#### Task to complete:
Restrict the output to the lines below starting at the one that contains "Caching is used" and ending at the one that contains "[plausible]: https://plausible.io/", and restate them word for word, both ends included.
Start of Exercise inputs
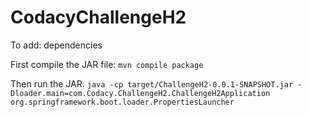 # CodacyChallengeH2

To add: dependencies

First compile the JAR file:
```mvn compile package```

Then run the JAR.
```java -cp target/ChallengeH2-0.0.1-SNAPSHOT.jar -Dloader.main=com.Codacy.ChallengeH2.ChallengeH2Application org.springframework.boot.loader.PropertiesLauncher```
End of Exercise inputs
Start of Exercise inputs
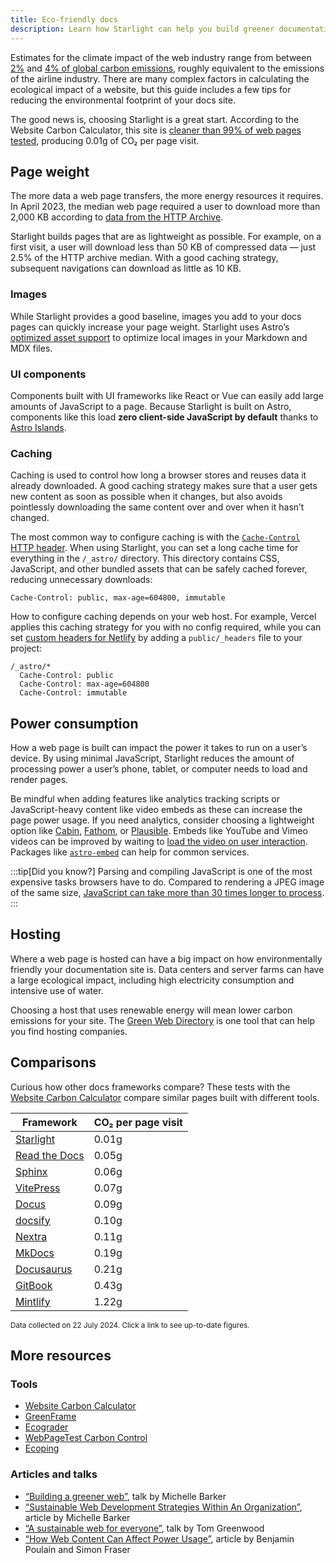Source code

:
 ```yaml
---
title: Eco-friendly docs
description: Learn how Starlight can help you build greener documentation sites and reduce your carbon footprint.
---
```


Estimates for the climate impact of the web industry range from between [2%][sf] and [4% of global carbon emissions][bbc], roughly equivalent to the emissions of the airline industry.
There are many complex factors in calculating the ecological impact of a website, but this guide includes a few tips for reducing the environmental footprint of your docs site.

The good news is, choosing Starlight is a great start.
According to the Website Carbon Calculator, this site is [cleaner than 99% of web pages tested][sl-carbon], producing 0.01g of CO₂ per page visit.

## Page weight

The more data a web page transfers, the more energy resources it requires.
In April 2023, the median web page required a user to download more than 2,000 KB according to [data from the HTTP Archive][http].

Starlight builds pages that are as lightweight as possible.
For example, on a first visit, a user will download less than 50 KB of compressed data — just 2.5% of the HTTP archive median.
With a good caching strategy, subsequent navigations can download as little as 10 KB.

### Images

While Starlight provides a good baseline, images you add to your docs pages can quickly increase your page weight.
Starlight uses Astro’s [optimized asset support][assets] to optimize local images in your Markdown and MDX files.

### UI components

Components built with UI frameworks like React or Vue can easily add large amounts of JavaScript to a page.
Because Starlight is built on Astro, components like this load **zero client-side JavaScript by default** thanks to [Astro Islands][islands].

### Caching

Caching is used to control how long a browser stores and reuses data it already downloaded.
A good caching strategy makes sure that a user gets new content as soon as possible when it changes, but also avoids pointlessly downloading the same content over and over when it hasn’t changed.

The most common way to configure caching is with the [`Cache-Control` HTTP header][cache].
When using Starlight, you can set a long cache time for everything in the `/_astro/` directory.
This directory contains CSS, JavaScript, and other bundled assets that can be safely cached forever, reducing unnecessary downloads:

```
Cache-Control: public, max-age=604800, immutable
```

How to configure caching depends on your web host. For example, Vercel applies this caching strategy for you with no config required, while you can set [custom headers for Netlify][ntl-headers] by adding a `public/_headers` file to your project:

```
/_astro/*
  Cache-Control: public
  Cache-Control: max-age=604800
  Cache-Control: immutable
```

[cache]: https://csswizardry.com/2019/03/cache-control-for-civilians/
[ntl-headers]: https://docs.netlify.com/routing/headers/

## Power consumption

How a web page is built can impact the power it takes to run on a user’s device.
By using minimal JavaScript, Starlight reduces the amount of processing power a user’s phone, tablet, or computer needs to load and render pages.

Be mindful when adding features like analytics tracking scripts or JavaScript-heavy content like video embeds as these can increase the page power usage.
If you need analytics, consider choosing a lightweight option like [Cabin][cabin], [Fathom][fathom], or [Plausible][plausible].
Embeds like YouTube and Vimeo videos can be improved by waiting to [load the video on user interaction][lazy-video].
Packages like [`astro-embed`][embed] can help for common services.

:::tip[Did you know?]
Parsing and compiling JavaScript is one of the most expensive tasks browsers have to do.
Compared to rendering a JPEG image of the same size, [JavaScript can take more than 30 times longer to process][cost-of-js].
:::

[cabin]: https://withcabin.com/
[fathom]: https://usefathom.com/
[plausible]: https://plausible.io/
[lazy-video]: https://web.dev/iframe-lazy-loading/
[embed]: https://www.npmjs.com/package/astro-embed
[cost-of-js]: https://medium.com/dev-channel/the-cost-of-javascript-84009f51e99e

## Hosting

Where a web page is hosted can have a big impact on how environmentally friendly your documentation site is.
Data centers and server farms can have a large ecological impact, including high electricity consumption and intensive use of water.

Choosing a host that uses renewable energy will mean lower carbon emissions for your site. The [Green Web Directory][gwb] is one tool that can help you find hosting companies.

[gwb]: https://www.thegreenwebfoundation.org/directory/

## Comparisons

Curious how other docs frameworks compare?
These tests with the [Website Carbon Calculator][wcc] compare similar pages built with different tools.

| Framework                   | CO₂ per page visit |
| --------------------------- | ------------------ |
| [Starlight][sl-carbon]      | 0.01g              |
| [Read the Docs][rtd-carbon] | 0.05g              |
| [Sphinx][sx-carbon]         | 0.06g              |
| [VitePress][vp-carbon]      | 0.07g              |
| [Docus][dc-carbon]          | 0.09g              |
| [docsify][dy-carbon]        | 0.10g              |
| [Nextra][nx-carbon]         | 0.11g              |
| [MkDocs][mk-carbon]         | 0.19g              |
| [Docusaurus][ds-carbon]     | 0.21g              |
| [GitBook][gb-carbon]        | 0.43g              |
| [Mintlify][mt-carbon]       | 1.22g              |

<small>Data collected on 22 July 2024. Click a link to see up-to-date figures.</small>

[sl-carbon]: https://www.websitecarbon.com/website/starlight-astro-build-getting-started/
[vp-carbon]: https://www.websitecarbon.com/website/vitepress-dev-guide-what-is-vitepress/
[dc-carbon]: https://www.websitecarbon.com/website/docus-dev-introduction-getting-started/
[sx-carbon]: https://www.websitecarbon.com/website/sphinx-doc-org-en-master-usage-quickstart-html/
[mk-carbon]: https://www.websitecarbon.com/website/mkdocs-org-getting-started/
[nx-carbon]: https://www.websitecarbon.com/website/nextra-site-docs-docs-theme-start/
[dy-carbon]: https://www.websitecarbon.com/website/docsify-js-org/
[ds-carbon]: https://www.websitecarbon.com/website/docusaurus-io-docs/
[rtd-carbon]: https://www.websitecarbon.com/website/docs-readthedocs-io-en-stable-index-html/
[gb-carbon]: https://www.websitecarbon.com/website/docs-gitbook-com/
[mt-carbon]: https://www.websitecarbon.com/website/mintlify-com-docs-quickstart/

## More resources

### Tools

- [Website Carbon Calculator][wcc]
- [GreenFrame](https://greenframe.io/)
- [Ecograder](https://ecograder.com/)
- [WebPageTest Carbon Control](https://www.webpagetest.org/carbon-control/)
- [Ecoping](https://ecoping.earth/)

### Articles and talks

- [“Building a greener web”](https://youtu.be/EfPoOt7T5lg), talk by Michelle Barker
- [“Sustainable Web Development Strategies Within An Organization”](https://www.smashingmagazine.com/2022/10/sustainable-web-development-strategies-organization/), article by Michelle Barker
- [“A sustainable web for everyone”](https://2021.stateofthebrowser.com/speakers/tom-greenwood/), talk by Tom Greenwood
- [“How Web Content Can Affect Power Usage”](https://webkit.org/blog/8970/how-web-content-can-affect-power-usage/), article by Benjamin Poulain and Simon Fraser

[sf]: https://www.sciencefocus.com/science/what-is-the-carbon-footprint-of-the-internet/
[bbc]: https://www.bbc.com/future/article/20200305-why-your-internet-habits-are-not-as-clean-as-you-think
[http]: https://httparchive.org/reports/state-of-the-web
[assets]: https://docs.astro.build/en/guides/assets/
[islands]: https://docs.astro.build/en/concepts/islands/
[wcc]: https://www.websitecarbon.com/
End of Exercise inputs
Start of Exercise inputs
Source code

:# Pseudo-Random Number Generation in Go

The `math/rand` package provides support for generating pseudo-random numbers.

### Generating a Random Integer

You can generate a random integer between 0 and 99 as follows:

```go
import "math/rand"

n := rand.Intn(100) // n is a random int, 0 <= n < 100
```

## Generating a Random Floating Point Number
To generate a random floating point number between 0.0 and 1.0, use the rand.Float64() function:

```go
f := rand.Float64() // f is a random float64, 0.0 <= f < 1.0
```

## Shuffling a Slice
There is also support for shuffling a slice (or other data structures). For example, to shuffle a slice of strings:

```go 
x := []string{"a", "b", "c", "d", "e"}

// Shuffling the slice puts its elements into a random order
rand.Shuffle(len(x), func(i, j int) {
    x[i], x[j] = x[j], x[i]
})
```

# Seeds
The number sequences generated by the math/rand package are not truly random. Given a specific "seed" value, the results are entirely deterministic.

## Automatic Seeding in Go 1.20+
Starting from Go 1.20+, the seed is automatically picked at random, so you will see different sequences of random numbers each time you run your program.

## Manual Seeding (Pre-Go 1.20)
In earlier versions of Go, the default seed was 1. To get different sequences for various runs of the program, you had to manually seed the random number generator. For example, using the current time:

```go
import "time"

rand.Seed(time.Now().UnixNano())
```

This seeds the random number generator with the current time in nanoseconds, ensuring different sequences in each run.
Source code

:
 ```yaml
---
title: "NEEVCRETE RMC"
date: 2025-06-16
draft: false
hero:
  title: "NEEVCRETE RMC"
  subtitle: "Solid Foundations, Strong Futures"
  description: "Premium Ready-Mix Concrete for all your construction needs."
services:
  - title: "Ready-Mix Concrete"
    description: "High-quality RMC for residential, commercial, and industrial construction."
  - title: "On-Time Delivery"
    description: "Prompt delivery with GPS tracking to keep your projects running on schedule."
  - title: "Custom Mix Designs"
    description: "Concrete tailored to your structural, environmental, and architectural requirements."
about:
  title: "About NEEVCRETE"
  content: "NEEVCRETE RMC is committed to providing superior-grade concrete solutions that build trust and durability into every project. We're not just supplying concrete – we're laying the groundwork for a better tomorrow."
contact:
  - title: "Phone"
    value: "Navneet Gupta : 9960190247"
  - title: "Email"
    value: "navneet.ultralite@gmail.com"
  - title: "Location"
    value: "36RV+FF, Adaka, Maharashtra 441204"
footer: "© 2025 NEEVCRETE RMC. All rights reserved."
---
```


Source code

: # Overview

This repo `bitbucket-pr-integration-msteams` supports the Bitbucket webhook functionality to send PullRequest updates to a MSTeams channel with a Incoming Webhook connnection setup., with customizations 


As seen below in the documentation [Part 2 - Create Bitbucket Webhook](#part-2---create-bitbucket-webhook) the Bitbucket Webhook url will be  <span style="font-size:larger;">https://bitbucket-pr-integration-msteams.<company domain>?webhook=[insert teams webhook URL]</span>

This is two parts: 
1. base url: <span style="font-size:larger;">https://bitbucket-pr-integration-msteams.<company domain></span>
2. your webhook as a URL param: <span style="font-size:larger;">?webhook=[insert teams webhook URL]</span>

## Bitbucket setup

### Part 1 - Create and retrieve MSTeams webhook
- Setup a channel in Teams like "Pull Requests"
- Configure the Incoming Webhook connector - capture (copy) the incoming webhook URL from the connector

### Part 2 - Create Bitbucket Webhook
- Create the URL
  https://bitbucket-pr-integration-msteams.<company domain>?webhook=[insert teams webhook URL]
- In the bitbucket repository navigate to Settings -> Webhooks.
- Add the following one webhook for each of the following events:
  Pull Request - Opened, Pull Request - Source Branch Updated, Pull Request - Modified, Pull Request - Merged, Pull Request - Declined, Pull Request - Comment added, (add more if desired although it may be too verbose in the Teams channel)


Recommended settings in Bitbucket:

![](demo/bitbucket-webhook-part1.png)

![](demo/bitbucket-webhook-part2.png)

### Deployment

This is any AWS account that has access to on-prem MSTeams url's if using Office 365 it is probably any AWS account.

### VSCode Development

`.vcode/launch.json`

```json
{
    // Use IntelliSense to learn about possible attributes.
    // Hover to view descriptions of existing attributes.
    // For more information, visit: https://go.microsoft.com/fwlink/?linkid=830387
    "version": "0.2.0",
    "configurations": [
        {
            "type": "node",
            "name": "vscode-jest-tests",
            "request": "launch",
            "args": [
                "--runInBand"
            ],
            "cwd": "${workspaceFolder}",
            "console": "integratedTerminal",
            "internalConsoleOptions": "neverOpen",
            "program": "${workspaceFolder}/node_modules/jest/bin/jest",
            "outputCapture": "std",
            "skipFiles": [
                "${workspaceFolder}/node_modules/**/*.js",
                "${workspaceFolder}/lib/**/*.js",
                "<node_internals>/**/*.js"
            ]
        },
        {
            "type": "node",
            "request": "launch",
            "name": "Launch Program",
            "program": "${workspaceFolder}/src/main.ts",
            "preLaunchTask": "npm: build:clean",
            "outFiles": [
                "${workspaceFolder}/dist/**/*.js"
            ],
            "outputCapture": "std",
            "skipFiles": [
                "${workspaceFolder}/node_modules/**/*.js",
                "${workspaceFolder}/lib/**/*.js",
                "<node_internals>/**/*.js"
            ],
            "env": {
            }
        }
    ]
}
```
End of Exercise inputs
#### Answer to the problem:
Caching is used to control how long a browser stores and reuses data it already downloaded.
A good caching strategy makes sure that a user gets new content as soon as possible when it changes, but also avoids pointlessly downloading the same content over and over when it hasn’t changed.

The most common way to configure caching is with the [`Cache-Control` HTTP header][cache].
When using Starlight, you can set a long cache time for everything in the `/_astro/` directory.
This directory contains CSS, JavaScript, and other bundled assets that can be safely cached forever, reducing unnecessary downloads:

```
Cache-Control: public, max-age=604800, immutable
```

How to configure caching depends on your web host. For example, Vercel applies this caching strategy for you with no config required, while you can set [custom headers for Netlify][ntl-headers] by adding a `public/_headers` file to your project:

```
/_astro/*
  Cache-Control: public
  Cache-Control: max-age=604800
  Cache-Control: immutable
```

[cache]: https://csswizardry.com/2019/03/cache-control-for-civilians/
[ntl-headers]: https://docs.netlify.com/routing/headers/

## Power consumption

How a web page is built can impact the power it takes to run on a user’s device.
By using minimal JavaScript, Starlight reduces the amount of processing power a user’s phone, tablet, or computer needs to load and render pages.

Be mindful when adding features like analytics tracking scripts or JavaScript-heavy content like video embeds as these can increase the page power usage.
If you need analytics, consider choosing a lightweight option like [Cabin][cabin], [Fathom][fathom], or [Plausible][plausible].
Embeds like YouTube and Vimeo videos can be improved by waiting to [load the video on user interaction][lazy-video].
Packages like [`astro-embed`][embed] can help for common services.

:::tip[Did you know?]
Parsing and compiling JavaScript is one of the most expensive tasks browsers have to do.
Compared to rendering a JPEG image of the same size, [JavaScript can take more than 30 times longer to process][cost-of-js].
:::

[cabin]: https://withcabin.com/
[fathom]: https://usefathom.com/
[plausible]: https://plausible.io/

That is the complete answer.